The Tile is a small Bluetooth chip, speaker, and enough battery for a year in a keychain format. If you lose your keys in the morning, simply use the app on your phone to find the keychain. If you lose your phone simply get out your second phone.

This planned obsolescence didn’t jive with [JM] when his Tile stopped being discoverable. He didn’t want to toss a gadget that had served him so well into the landfill. So, like any good hacker, he cracked its plastic case open.

The Tile itself is a really interesting product. The largest component is the battery which has tabs spot-welded to its surface. Attached to those is a well laid out board. [JM] points out the clever use of spring contacts to engage the piezo element for the speaker as a nice example of good design for manufacture.

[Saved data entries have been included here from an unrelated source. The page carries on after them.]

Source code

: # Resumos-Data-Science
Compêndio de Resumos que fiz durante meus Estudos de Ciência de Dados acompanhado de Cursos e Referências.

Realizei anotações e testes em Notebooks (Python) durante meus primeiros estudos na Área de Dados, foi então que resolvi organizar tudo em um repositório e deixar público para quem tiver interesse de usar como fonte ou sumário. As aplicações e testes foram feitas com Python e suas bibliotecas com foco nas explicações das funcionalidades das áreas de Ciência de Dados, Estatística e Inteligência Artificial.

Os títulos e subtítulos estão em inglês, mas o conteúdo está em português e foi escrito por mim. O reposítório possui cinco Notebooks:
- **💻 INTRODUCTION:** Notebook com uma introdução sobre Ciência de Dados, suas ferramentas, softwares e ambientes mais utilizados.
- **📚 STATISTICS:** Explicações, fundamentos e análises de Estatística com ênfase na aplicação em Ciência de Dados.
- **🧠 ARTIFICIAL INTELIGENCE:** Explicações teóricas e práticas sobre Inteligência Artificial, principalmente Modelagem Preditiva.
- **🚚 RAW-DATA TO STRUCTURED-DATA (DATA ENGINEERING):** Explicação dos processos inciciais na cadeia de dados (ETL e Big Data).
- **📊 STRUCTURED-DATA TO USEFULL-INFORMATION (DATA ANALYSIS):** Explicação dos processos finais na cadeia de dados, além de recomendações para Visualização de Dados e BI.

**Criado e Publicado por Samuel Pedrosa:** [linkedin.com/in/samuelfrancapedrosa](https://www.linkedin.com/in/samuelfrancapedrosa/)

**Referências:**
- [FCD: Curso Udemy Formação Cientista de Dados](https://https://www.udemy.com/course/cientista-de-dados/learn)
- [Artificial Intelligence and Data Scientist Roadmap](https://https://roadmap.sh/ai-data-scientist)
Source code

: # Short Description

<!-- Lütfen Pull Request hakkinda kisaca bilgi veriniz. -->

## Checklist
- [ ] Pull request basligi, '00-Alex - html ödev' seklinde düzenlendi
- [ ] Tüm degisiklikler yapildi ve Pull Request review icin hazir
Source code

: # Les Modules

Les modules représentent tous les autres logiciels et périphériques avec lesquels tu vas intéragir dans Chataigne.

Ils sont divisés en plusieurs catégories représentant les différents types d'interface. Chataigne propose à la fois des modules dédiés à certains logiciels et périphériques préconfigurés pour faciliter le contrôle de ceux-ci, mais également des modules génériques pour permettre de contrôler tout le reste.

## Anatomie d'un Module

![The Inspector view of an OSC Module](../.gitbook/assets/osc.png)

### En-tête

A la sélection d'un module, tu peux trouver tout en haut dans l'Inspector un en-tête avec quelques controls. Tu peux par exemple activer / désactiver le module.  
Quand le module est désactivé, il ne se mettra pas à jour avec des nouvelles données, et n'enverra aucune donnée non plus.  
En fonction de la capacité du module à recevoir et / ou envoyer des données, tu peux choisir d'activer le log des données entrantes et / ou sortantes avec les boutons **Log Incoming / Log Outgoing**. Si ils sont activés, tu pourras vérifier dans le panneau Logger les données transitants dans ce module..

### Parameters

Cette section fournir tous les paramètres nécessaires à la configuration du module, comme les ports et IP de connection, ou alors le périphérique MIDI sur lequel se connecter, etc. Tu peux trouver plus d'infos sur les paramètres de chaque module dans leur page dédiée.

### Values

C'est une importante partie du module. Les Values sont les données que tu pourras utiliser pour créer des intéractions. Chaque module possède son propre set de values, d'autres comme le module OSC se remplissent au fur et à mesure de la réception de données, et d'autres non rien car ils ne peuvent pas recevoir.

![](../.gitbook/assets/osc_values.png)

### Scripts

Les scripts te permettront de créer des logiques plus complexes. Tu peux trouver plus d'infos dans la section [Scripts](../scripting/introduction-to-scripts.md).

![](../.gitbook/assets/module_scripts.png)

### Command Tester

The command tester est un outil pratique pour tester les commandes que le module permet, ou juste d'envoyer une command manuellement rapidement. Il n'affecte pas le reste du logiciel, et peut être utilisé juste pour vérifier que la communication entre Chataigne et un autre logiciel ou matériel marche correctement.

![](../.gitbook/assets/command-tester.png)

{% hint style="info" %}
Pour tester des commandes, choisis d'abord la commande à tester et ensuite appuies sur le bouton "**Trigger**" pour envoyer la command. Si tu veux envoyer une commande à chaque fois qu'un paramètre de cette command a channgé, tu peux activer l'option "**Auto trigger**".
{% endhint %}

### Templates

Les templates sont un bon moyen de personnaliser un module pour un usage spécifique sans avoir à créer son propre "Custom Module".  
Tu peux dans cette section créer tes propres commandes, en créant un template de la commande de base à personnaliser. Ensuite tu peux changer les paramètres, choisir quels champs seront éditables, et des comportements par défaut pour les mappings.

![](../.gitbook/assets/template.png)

The hack itself was pretty easy to complete. Some electrical tape and soldering was all it took to embed the tile into the remote. Now he can take out his phone and press a button to hear a forlorn beep coming from under the couch cushions.

35 thoughts on “Tiling Your TV Remote

    1. Sky TV in the UK have added this to their new “Sky Q” receiver and remote.
      If the remote disappears, you just press a button on the receiver to make the remote beep.

    2. I had a magnavox TV in the 90’s that my parents bought me. If you powered the TV up from the set it would set the remote into a beep mode so you could find it. Even though the remote was IR, the find function was RF. Awesome piece of tech for then. That thing lasted me 20 years, until broadcast switched to digital. Then I simply bought a new TV. Funny thing is that in 20 years I think I only replaced the batteries in the remote 3-4 times.

  1. I really love The Tile. I have 5-6 different types of Bluetooth trackers, with the Tile being the only one which works every time.
    Found my daughters backpack twice using the “See where you had it” feature, and my wife uses the “Find your phone” feature on a near daily basis at home.

    Price and the fact that it’s pretty difficult to change the battery are the only real downsides for me.

  2. This thingy looks very useful. But it’s very crappy move from the manufacturer to make battery unchangeable. I guess product is waterproof so LIR2032 with USB charging wouldn’t be an option, but simple cap with rubber gasket and changeable CR2032 would solve the problem.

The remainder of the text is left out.